Each record that follows is to be reproduced verbatim.

(Records from a data source)

□ □ □ □ □ □ □

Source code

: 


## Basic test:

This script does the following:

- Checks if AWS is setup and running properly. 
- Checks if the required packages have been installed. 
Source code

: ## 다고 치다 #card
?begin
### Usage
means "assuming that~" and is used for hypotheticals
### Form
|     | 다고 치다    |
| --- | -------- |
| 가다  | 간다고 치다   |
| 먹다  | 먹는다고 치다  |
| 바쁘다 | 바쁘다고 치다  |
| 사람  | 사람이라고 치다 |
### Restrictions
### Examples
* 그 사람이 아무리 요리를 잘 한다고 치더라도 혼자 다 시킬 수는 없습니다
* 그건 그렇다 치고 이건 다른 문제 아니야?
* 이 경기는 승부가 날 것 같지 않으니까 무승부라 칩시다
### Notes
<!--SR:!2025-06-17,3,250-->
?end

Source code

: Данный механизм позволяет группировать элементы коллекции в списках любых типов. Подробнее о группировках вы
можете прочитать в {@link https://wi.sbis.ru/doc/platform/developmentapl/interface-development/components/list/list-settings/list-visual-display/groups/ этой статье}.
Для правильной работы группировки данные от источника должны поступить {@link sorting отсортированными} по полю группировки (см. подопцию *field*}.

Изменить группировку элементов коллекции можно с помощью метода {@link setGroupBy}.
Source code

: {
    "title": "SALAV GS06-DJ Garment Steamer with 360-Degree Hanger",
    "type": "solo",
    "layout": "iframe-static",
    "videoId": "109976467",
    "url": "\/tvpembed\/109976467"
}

□ □ □ □ □ □ □

OUTPUT OF THE EXERCISE:
Source code

: 


## Basic test:

This script does the following:

- Checks if AWS is setup and running properly. 
- Checks if the required packages have been installed. 
Source code

: ## 다고 치다 #card
?begin
### Usage
means "assuming that~" and is used for hypotheticals
### Form
|     | 다고 치다    |
| --- | -------- |
| 가다  | 간다고 치다   |
| 먹다  | 먹는다고 치다  |
| 바쁘다 | 바쁘다고 치다  |
| 사람  | 사람이라고 치다 |
### Restrictions
### Examples
* 그 사람이 아무리 요리를 잘 한다고 치더라도 혼자 다 시킬 수는 없습니다
* 그건 그렇다 치고 이건 다른 문제 아니야?
* 이 경기는 승부가 날 것 같지 않으니까 무승부라 칩시다
### Notes
<!--SR:!2025-06-17,3,250-->
?end

Source code

: Данный механизм позволяет группировать элементы коллекции в списках любых типов. Подробнее о группировках вы
можете прочитать в {@link https://wi.sbis.ru/doc/platform/developmentapl/interface-development/components/list/list-settings/list-visual-display/groups/ этой статье}.
Для правильной работы группировки данные от источника должны поступить {@link sorting отсортированными} по полю группировки (см. подопцию *field*}.

Изменить группировку элементов коллекции можно с помощью метода {@link setGroupBy}.
Source code

: {
    "title": "SALAV GS06-DJ Garment Steamer with 360-Degree Hanger",
    "type": "solo",
    "layout": "iframe-static",
    "videoId": "109976467",
    "url": "\/tvpembed\/109976467"
}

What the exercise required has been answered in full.